MATERIALS PROVIDED
======
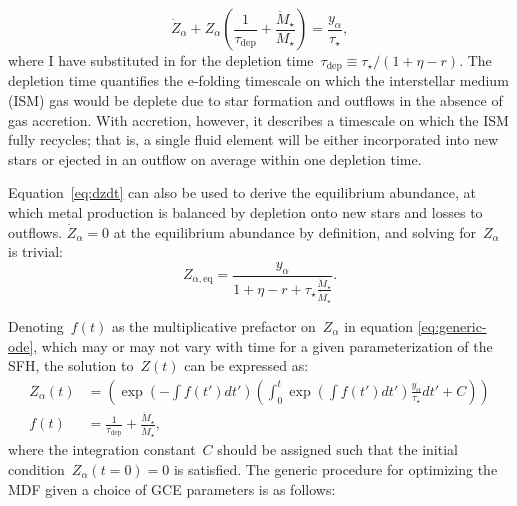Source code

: \documentclass[12pt]{article}
\newcommand{\ddfrac}[2]{\frac{\displaystyle{#1}}{\displaystyle{#2}}}
\newcommand{\timescale}[1]{\ensuremath{\tau_\text{#1}}}
\begin{document}
\begin{equation}
\dot{Z}_\alpha + Z_\alpha\left(\frac{1}{\timescale{dep}} +
\frac{\ddot{M}_\star}{M_\star}\right) = \frac{y_\alpha}{\tau_\star},
\label{eq:generic-ode}
\end{equation}
where I have substituted in for the depletion time~$\timescale{dep} \equiv
\tau_\star / (1 + \eta - r)$.
The depletion time quantifies the e-folding timescale on which the interstellar
medium (ISM) gas would be deplete due to star formation and outflows in the
absence of gas accretion.
With accretion, however, it describes a timescale on which the ISM fully
recycles; that is, a single fluid element will be either incorporated into new
stars or ejected in an outflow on average within one depletion time.
\par
Equation~\ref{eq:dzdt} can also be used to derive the equilibrium abundance,
at which metal production is balanced by depletion onto new stars and losses to
outflows.
$\dot{Z}_\alpha = 0$ at the equilibrium abundance by definition, and solving
for~$Z_\alpha$ is trivial:
\begin{equation}
Z_{\alpha,\text{eq}} = \ddfrac{y_\alpha}{
	1 + \eta - r + \tau_\star \frac{\ddot{M}_\star}{\dot{M}_\star}
}.
\end{equation}
\par
Denoting~$f(t)$ as the multiplicative prefactor on~$Z_\alpha$ in equation
\ref{eq:generic-ode}, which may or may not vary with time for a given
parameterization of the SFH, the solution to~$Z(t)$ can be expressed as:
\begin{subequations}\begin{align}
Z_\alpha(t) &= \left(
\exp\left(-\int f(t') dt'\right) \left(\int_0^t \exp\left(\int f(t') dt'\right)
\frac{y_\alpha}{\tau_\star}dt' + C\right)
\right)
\label{eq:generic-ode-solution}
\\
f(t) &= \frac{1}{\timescale{dep}} + \frac{\ddot{M}_\star}{\dot{M}_\star},
\label{eq:f}
\end{align}\end{subequations}
where the integration constant~$C$ should be assigned such that the initial
condition~$Z_\alpha(t = 0) = 0$ is satisfied.
The generic procedure for optimizing the MDF given a choice of GCE parameters
is as follows:
\end{document}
======
TRY IT
Drop the pictures and reproduce the rest of the data above exactly.

PROBLEM SOLUTION
Source code

: \documentclass[12pt]{article}
\newcommand{\ddfrac}[2]{\frac{\displaystyle{#1}}{\displaystyle{#2}}}
\newcommand{\timescale}[1]{\ensuremath{\tau_\text{#1}}}
\begin{document}
\begin{equation}
\dot{Z}_\alpha + Z_\alpha\left(\frac{1}{\timescale{dep}} +
\frac{\ddot{M}_\star}{M_\star}\right) = \frac{y_\alpha}{\tau_\star},
\label{eq:generic-ode}
\end{equation}
where I have substituted in for the depletion time~$\timescale{dep} \equiv
\tau_\star / (1 + \eta - r)$.
The depletion time quantifies the e-folding timescale on which the interstellar
medium (ISM) gas would be deplete due to star formation and outflows in the
absence of gas accretion.
With accretion, however, it describes a timescale on which the ISM fully
recycles; that is, a single fluid element will be either incorporated into new
stars or ejected in an outflow on average within one depletion time.
\par
Equation~\ref{eq:dzdt} can also be used to derive the equilibrium abundance,
at which metal production is balanced by depletion onto new stars and losses to
outflows.
$\dot{Z}_\alpha = 0$ at the equilibrium abundance by definition, and solving
for~$Z_\alpha$ is trivial:
\begin{equation}
Z_{\alpha,\text{eq}} = \ddfrac{y_\alpha}{
	1 + \eta - r + \tau_\star \frac{\ddot{M}_\star}{\dot{M}_\star}
}.
\end{equation}
\par
Denoting~$f(t)$ as the multiplicative prefactor on~$Z_\alpha$ in equation
\ref{eq:generic-ode}, which may or may not vary with time for a given
parameterization of the SFH, the solution to~$Z(t)$ can be expressed as:
\begin{subequations}\begin{align}
Z_\alpha(t) &= \left(
\exp\left(-\int f(t') dt'\right) \left(\int_0^t \exp\left(\int f(t') dt'\right)
\frac{y_\alpha}{\tau_\star}dt' + C\right)
\right)
\label{eq:generic-ode-solution}
\\
f(t) &= \frac{1}{\timescale{dep}} + \frac{\ddot{M}_\star}{\dot{M}_\star},
\label{eq:f}
\end{align}\end{subequations}
where the integration constant~$C$ should be assigned such that the initial
condition~$Z_\alpha(t = 0) = 0$ is satisfied.
The generic procedure for optimizing the MDF given a choice of GCE parameters
is as follows:
\end{document}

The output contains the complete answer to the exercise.